• Goal of the exercise: Find the line holding "2022-05-09 | 2022-06-18 |" in the entries below. Give it again exactly, along with every line after it up to and including the line holding "2021-08-13 | 2022-07-09 |".

• Source material:
========

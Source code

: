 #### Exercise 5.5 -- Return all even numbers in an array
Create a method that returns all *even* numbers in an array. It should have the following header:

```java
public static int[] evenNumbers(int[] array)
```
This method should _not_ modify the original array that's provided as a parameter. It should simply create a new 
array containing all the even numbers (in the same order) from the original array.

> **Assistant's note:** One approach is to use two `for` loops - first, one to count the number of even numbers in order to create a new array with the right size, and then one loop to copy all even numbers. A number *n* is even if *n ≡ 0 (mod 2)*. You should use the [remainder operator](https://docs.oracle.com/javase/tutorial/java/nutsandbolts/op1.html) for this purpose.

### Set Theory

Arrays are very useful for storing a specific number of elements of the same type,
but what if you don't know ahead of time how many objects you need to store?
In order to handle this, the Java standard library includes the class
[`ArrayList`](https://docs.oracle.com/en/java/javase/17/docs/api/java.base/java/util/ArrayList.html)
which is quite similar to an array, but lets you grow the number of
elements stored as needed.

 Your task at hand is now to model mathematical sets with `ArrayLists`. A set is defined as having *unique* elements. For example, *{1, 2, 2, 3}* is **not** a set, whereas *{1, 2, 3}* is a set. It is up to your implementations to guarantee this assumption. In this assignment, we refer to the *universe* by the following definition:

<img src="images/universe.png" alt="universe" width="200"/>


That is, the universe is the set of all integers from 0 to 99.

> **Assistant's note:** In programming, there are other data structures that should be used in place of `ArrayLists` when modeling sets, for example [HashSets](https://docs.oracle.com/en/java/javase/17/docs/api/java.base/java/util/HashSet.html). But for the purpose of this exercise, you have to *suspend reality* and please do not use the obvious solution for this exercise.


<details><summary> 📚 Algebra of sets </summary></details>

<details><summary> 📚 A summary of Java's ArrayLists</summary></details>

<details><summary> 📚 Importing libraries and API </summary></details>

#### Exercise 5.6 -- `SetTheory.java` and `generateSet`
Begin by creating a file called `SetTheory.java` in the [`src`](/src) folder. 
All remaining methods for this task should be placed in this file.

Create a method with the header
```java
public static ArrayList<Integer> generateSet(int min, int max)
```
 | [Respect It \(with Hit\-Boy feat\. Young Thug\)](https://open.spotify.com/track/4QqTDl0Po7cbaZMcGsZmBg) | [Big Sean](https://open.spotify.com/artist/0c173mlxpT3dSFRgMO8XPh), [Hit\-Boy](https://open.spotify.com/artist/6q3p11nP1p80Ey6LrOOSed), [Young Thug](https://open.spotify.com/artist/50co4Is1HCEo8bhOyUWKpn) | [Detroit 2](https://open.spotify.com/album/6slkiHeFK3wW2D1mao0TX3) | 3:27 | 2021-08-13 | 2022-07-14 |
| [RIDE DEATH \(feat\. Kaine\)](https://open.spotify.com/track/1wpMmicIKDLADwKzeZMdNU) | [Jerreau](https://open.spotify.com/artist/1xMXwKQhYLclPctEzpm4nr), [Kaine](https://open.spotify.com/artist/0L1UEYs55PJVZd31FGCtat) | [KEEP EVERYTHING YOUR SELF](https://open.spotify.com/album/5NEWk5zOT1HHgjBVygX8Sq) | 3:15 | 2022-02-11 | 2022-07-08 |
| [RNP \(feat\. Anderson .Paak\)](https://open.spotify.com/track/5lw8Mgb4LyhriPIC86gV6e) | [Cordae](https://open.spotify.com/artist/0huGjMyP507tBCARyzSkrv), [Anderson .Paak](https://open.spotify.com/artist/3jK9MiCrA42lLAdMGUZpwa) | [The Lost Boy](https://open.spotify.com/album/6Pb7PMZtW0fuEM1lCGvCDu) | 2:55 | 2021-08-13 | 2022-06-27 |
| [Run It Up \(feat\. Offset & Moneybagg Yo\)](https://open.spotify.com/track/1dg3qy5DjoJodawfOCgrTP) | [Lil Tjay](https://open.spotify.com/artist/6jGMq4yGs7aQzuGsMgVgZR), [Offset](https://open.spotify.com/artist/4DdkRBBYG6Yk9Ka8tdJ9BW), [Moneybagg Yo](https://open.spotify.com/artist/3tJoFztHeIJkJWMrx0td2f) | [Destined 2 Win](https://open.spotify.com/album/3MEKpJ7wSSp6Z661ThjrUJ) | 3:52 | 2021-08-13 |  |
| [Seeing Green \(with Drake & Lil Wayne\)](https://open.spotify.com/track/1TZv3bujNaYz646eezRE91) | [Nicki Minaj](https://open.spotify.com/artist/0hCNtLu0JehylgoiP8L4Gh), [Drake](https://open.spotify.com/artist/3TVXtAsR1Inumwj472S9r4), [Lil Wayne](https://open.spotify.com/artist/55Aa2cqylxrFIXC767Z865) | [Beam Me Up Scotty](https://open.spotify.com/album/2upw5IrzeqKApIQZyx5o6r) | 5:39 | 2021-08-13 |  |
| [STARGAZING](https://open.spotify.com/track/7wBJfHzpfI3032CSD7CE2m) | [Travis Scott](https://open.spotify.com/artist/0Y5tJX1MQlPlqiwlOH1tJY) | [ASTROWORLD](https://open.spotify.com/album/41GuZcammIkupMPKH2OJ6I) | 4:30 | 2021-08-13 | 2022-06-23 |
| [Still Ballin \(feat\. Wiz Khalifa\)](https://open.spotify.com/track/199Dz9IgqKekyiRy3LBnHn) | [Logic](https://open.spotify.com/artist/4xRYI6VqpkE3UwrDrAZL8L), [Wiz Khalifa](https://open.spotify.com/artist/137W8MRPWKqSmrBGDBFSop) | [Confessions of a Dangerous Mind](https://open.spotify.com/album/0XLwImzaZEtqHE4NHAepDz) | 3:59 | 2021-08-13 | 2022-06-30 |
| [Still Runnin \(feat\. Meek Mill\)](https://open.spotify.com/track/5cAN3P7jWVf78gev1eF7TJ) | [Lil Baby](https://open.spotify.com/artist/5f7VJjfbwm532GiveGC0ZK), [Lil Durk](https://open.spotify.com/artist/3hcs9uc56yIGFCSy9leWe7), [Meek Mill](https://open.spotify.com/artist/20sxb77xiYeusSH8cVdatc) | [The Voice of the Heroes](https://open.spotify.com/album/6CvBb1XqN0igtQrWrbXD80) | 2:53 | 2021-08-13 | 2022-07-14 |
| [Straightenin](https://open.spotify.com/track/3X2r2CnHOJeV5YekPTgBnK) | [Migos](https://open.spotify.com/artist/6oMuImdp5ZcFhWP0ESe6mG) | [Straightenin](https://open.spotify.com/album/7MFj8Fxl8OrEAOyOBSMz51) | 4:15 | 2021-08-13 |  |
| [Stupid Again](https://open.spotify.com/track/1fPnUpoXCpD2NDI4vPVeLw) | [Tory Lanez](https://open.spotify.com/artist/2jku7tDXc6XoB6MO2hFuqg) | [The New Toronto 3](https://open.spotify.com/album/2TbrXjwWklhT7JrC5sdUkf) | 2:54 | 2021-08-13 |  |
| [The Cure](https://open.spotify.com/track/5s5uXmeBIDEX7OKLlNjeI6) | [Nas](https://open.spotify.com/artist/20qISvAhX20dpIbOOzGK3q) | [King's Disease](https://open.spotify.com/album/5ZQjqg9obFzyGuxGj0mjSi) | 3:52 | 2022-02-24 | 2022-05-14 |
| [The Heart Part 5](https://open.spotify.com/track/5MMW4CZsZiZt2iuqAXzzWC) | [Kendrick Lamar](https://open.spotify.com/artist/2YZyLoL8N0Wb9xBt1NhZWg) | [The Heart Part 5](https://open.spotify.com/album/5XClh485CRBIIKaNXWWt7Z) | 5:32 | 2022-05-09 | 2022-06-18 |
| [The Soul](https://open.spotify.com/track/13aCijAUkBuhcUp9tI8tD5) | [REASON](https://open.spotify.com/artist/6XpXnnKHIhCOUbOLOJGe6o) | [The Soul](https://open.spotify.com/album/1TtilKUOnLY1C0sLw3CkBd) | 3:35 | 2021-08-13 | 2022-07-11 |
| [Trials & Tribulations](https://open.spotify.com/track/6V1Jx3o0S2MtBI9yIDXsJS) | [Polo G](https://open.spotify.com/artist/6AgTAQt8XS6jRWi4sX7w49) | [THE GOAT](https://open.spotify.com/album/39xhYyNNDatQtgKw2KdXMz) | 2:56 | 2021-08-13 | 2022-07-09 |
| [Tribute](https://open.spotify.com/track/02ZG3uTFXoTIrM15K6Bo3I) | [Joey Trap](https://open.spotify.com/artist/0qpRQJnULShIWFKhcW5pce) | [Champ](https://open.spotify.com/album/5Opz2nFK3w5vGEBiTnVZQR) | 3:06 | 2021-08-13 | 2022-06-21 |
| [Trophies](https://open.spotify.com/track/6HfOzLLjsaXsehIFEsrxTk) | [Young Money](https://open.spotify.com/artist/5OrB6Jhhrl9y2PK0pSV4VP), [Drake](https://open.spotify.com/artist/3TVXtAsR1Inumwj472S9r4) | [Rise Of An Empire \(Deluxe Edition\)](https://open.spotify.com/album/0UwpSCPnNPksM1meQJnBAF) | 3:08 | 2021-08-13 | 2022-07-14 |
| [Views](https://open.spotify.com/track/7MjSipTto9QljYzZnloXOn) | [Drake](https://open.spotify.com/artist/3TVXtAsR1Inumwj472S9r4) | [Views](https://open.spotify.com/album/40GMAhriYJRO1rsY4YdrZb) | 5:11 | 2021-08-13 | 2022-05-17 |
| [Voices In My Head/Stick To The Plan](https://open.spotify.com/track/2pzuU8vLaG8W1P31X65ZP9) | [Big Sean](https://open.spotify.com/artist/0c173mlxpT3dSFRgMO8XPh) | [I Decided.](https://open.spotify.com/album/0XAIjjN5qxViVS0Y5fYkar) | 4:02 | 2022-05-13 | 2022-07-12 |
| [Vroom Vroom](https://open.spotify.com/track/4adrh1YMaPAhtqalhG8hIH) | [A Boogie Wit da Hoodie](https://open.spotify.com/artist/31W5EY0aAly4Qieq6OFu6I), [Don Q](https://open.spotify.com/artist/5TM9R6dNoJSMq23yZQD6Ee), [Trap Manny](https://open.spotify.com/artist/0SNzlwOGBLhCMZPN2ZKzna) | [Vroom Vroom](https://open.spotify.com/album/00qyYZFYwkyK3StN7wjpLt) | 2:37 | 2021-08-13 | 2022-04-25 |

========

• Response area:
| [The Heart Part 5](https://open.spotify.com/track/5MMW4CZsZiZt2iuqAXzzWC) | [Kendrick Lamar](https://open.spotify.com/artist/2YZyLoL8N0Wb9xBt1NhZWg) | [The Heart Part 5](https://open.spotify.com/album/5XClh485CRBIIKaNXWWt7Z) | 5:32 | 2022-05-09 | 2022-06-18 |
| [The Soul](https://open.spotify.com/track/13aCijAUkBuhcUp9tI8tD5) | [REASON](https://open.spotify.com/artist/6XpXnnKHIhCOUbOLOJGe6o) | [The Soul](https://open.spotify.com/album/1TtilKUOnLY1C0sLw3CkBd) | 3:35 | 2021-08-13 | 2022-07-11 |
| [Trials & Tribulations](https://open.spotify.com/track/6V1Jx3o0S2MtBI9yIDXsJS) | [Polo G](https://open.spotify.com/artist/6AgTAQt8XS6jRWi4sX7w49) | [THE GOAT](https://open.spotify.com/album/39xhYyNNDatQtgKw2KdXMz) | 2:56 | 2021-08-13 | 2022-07-09 |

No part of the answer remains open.